At first, the Landsat TM 8 image of the study area was geo-referenced. The image includes a total number of A 11 individual bands, each for a single layer of continuous imagery. Due to the low spatial resolution of the thermal bands (bands 10 and 11), they were excluded from the preprocessing. The visible and infrared bands (bands 2, 3, 4, 5, 6, and 7) were stacked to create a multilayer image. The image was then clipped to the boundary of the study area together with a buffer of 300 m.

The geo-referencing operation was performed by using 20 ground control points taken from 1:25,000 topographic maps (Fig. 2). The coordinate system of the topographic maps was set on Universal Transverse Mercator (UTM) zone 39 North WGS84. The images were re-sampled using first-degree polynomial and nearest neighborhood methods. The resultant RMS error was estimated at 0.85 pixels. Therefore, this image was chosen as the reference image.

Step ii: training points

Creating DEM and slope map

For preparing DEM, the map layers of main streams, elevation points, and contour lines were derived from topographic map of the study area at a scale of 1:25,000. The resultant DEM had a pixel size of 10 m. To avoid mis-interpolation of borders, a 300-m buffer zone was also considered. Virtual sinks estimated at 513 were filled out based on neighborhood analysis using a 3 × 3 filter. Accordingly, the slope map (in percent) of the study area was produced (Fig. 2).

Unsupervised classification and homogenous polygons

Training sample points were distributed throughout the study area in a way to include different kinds of land use classes. In this phase, the land use classes were classified using unsupervised classification method as depicted in Fig. 3. According to which, nine land use classes were detected on Landsat TM 8 image. Convergence threshold and maximum iterations were 95 % and 14, respectively. Subsequently, the classified land use map was overlaid with the classified slope map to generate a total number of 30 homogeneous units. The homogeneous unit map was used as a basis for positioning training sample point. These points were later used to support supervised classification of land uses in the study area. As illustrated in Fig. 4, a total number of 220 training sample points were specified using stratified random sampling method as explained by Stehman (1999).

Step iii: supervised classification

Supervised classification classified the study area into five land use classes including agricultural areas (AG), reed beds (RB), rangelands (R), urban areas (U), and water bodies (W).

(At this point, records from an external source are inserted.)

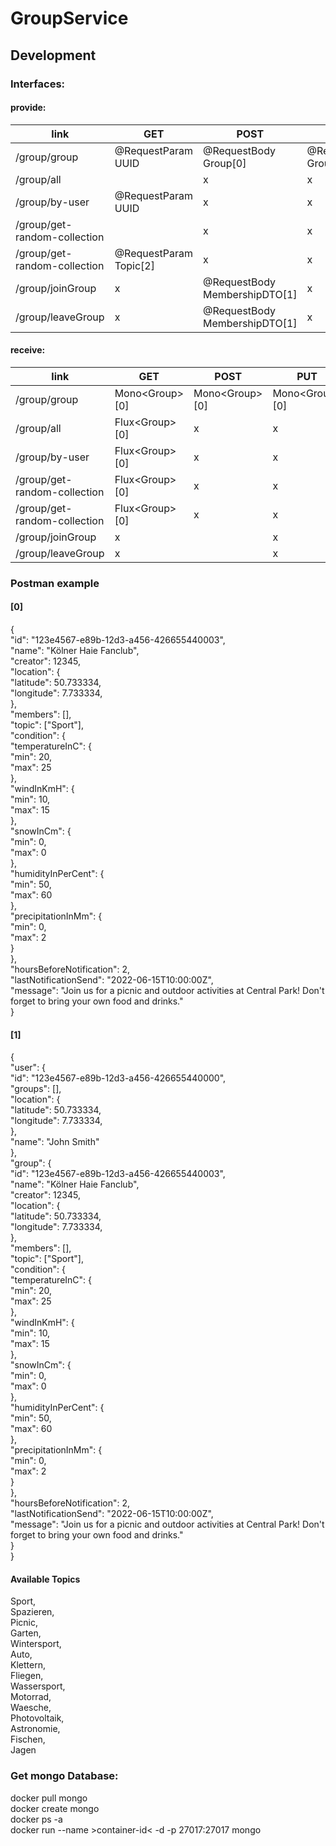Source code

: # GroupService


## Development

### Interfaces:

#### provide:
| link                         | GET                    | POST                          | PUT                   | DELETE             |
|------------------------------|------------------------|-------------------------------|-----------------------|--------------------|
| /group/group                 | @RequestParam UUID     | @RequestBody Group[0]         | @RequestBody Group[0] | @RequestParam UUID |
| /group/all                   |                        | x                             | x                     | x                  |
| /group/by-user               | @RequestParam UUID     | x                             | x                     | x                  |
| /group/get-random-collection |                        | x                             | x                     | x                  |
| /group/get-random-collection | @RequestParam Topic[2] | x                             | x                     | x                  |
| /group/joinGroup             | x                      | @RequestBody MembershipDTO[1] | x                     | x                  |
| /group/leaveGroup            | x                      | @RequestBody MembershipDTO[1] | x                     | x                  |

#### receive:
| link                         | GET              | POST             | PUT              | DELETE |
|------------------------------|------------------|------------------|------------------|--------|
| /group/group                 | Mono\<Group\>[0] | Mono\<Group\>[0] | Mono\<Group\>[0] | x      |
| /group/all                   | Flux\<Group\>[0] | x                | x                | x      |
| /group/by-user               | Flux\<Group\>[0] | x                | x                | x      |
| /group/get-random-collection | Flux\<Group\>[0] | x                | x                | x      |
| /group/get-random-collection | Flux\<Group\>[0] | x                | x                | x      |
| /group/joinGroup             | x                |                  | x                | x      |
| /group/leaveGroup            | x                |                  | x                | x      |


### Postman example
#### [0]
{  
"id": "123e4567-e89b-12d3-a456-426655440003",  
"name": "Kölner Haie Fanclub",  
"creator": 12345,  
"location": {  
"latitude": 50.733334,     
"longitude": 7.733334,     
},  
"members": [],  
"topic": ["Sport"],  
"condition": {  
"temperatureInC": {  
"min": 20,  
"max": 25  
},  
"windInKmH": {  
"min": 10,  
"max": 15  
},  
"snowInCm": {  
"min": 0,  
"max": 0  
},  
"humidityInPerCent": {  
"min": 50,  
"max": 60  
},  
"precipitationInMm": {  
"min": 0,  
"max": 2  
}  
},  
"hoursBeforeNotification": 2,  
"lastNotificationSend": "2022-06-15T10:00:00Z",  
"message": "Join us for a picnic and outdoor activities at Central Park! Don't forget to bring your own food and drinks."  
}

#### [1]
{  
"user": {  
"id": "123e4567-e89b-12d3-a456-426655440000",  
"groups": [],  
"location": {  
"latitude": 50.733334,     
"longitude": 7.733334,     
},   
"name": "John Smith"  
},  
"group": {    
"id": "123e4567-e89b-12d3-a456-426655440003",  
"name": "Kölner Haie Fanclub",  
"creator": 12345,  
"location": {  
"latitude": 50.733334,     
"longitude": 7.733334,     
},  
"members": [],  
"topic": ["Sport"],  
"condition": {  
"temperatureInC": {  
"min": 20,  
"max": 25  
},  
"windInKmH": {  
"min": 10,  
"max": 15  
},  
"snowInCm": {  
"min": 0,  
"max": 0  
},  
"humidityInPerCent": {  
"min": 50,  
"max": 60  
},  
"precipitationInMm": {  
"min": 0,  
"max": 2  
}  
},  
"hoursBeforeNotification": 2,  
"lastNotificationSend": "2022-06-15T10:00:00Z",  
"message": "Join us for a picnic and outdoor activities at Central Park! Don't forget to bring your own food and drinks."  
}  
}  

#### Available Topics  
Sport,  
Spazieren,  
Picnic,  
Garten,  
Wintersport,  
Auto,  
Klettern,  
Fliegen,  
Wassersport,  
Motorrad,  
Waesche,  
Photovoltaik,  
Astronomie,  
Fischen,  
Jagen  

### Get mongo Database:  
docker pull mongo  
docker create mongo  
docker ps -a  
docker run --name >container-id< -d -p 27017:27017 mongo  

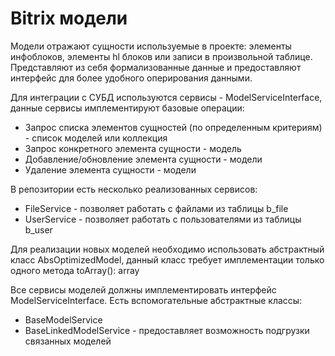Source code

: # Bitrix модели

Модели отражают сущности используемые в проекте: элементы инфоблоков, 
элементы hl блоков или записи в произвольной таблице. Представляют из
себя формализованные данные и предоставляют интерфейс для более удобного оперирования данными.

Для интеграции с СУБД используются сервисы - ModelServiceInterface, данные сервисы
имплементируют базовые операции:

* Запрос списка элементов сущностей (по определенным критериям) - список моделей или коллекция
* Запрос конкретного элемента сущности - модель
* Добавление/обновление элемента сущности - модели
* Удаление элемента сущности - модели

В репозитории есть несколько реализованных сервисов:

* FileService - позволяет работать с файлами из таблицы b_file
* UserService - позволяет работать с пользователями из таблицы b_user

Для реализации новых моделей необходимо использовать абстрактный класс
AbsOptimizedModel, данный класс требует имплементации только одного метода toArray(): array

Все сервисы моделей должны имплементировать интерфейс ModelServiceInterface.
Есть вспомогательные абстрактные классы:

* BaseModelService 
* BaseLinkedModelService - предоставляет возможность подгрузки связанных моделей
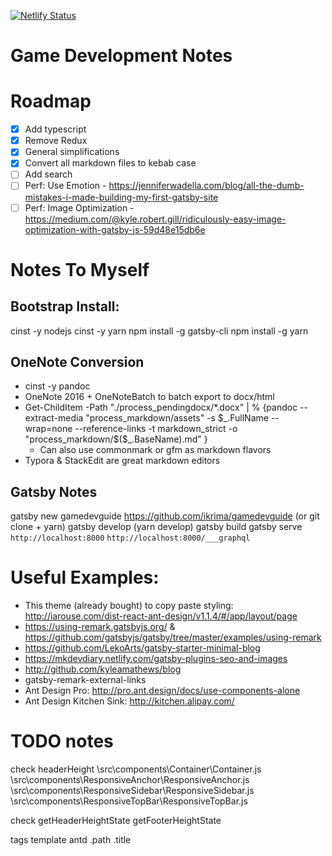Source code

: [![Netlify Status](https://api.netlify.com/api/v1/badges/b04d49f2-9006-49ee-9f9a-569f59732aff/deploy-status)](https://app.netlify.com/sites/gamedevguide/deploys)

# Game Development Notes

# Roadmap

- [x] Add typescript
- [x] Remove Redux
- [x] General simplifications
- [x] Convert all markdown files to kebab case
- [ ] Add search
- [ ] Perf: Use Emotion - https://jenniferwadella.com/blog/all-the-dumb-mistakes-i-made-building-my-first-gatsby-site
- [ ] Perf: Image Optimization - https://medium.com/@kyle.robert.gill/ridiculously-easy-image-optimization-with-gatsby-js-59d48e15db6e

# Notes To Myself
## Bootstrap Install:
cinst -y nodejs
cinst -y yarn
npm install -g gatsby-cli
npm install -g yarn

## OneNote Conversion
 - cinst -y pandoc
 - OneNote 2016 + OneNoteBatch to batch export to docx/html
 - Get-ChildItem -Path "./process_pendingdocx/*.docx" | % {pandoc --extract-media "process_markdown/assets" -s $_.FullName --wrap=none --reference-links -t markdown_strict -o "process_markdown/$($_.BaseName).md" }
   - Can also use commonmark or gfm as markdown flavors
 - Typora & StackEdit are great markdown editors

## Gatsby Notes
gatsby new gamedevguide https://github.com/ikrima/gamedevguide (or git clone + yarn)
gatsby develop (yarn develop)
gatsby build
gatsby serve
`http://localhost:8000`
`http://localhost:8000/___graphql`

# Useful Examples:
  - This theme (already bought) to copy paste styling: http://iarouse.com/dist-react-ant-design/v1.1.4/#/app/layout/page
  - https://using-remark.gatsbyjs.org/ & https://github.com/gatsbyjs/gatsby/tree/master/examples/using-remark
  - https://github.com/LekoArts/gatsby-starter-minimal-blog
  - https://mkdevdiary.netlify.com/gatsby-plugins-seo-and-images
  - http://github.com/kyleamathews/blog
  - gatsby-remark-external-links
  - Ant Design Pro: http://pro.ant.design/docs/use-components-alone
  - Ant Design Kitchen Sink: http://kitchen.alipay.com/

# TODO notes
check headerHeight
    \src\components\Container\Container.js
    \src\components\ResponsiveAnchor\ResponsiveAnchor.js
    \src\components\ResponsiveSidebar\ResponsiveSidebar.js
    \src\components\ResponsiveTopBar\ResponsiveTopBar.js

check getHeaderHeightState
    getFooterHeightState

<div className="container">

tags template
antd
.path
.title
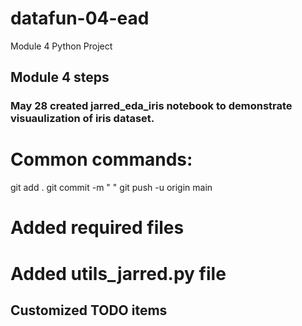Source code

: # datafun-04-ead
Module 4 Python Project

## Module 4 steps
### May 28 created jarred_eda_iris notebook to demonstrate visuaulization of iris dataset.
# Common commands:
git add .
git commit -m " "
git push -u origin main


# Added required files
# Added utils_jarred.py file
## Customized TODO items
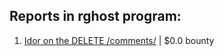 ## Reports in rghost program:
1. [Idor on the DELETE /comments/](https://hackerone.com/reports/861849) | $0.0 bounty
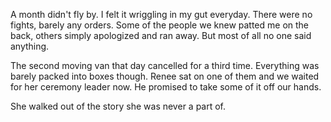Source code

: A month didn't fly by. I felt it wriggling in my gut everyday. There were no fights, barely any orders. Some of the people we knew patted me on the back, others simply apologized and ran away. But most of all no one said anything.

The second moving van that day cancelled for a third time. Everything was barely packed into boxes though. Renee sat on one of them and we waited for her ceremony leader now. He promised to take some of it off our hands.



She walked out of the story she was never a part of.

The classification was done using maximum likelihood method and ground-truth points. Based on which, the land use map of the study area including five land use classes was prepared for each of the four images (Fig. 5). Therefore, confidence level was repeatedly by 90 %. About 1 % of all pixels were recognized as “unknown,” which was remained unclassified.

Step IV: image segmentation and zonal statistics

The accuracy of the Landsat TM8 images was enhanced by image segmentation algorithm, namely Bonnie Ruefenacht (Fig. 5) (Ruefenacht et al. 2002). Image segmentation parameters in this phase include minimal value difference of 10 and variance factor of 2, as well as edge detection settings comprising threshold of 9 and minimal length of 5.

The segmented image was then overlaid with the “primary classified map,” as seen in Fig. 5, to distinguish the size, shape, and homogeneity of different objects. The raster to vector format of this algorithm could just merge pixel groups into polygon objects without classifying them. So, it is required to integrate the segmented image and the classified map with zonal statistical analysis (Fig. 5) to generate a new classified polygon map in which the error of mixed pixels is eliminated. Zonal statistics clarifies distribution of each land use in each segmented polygon.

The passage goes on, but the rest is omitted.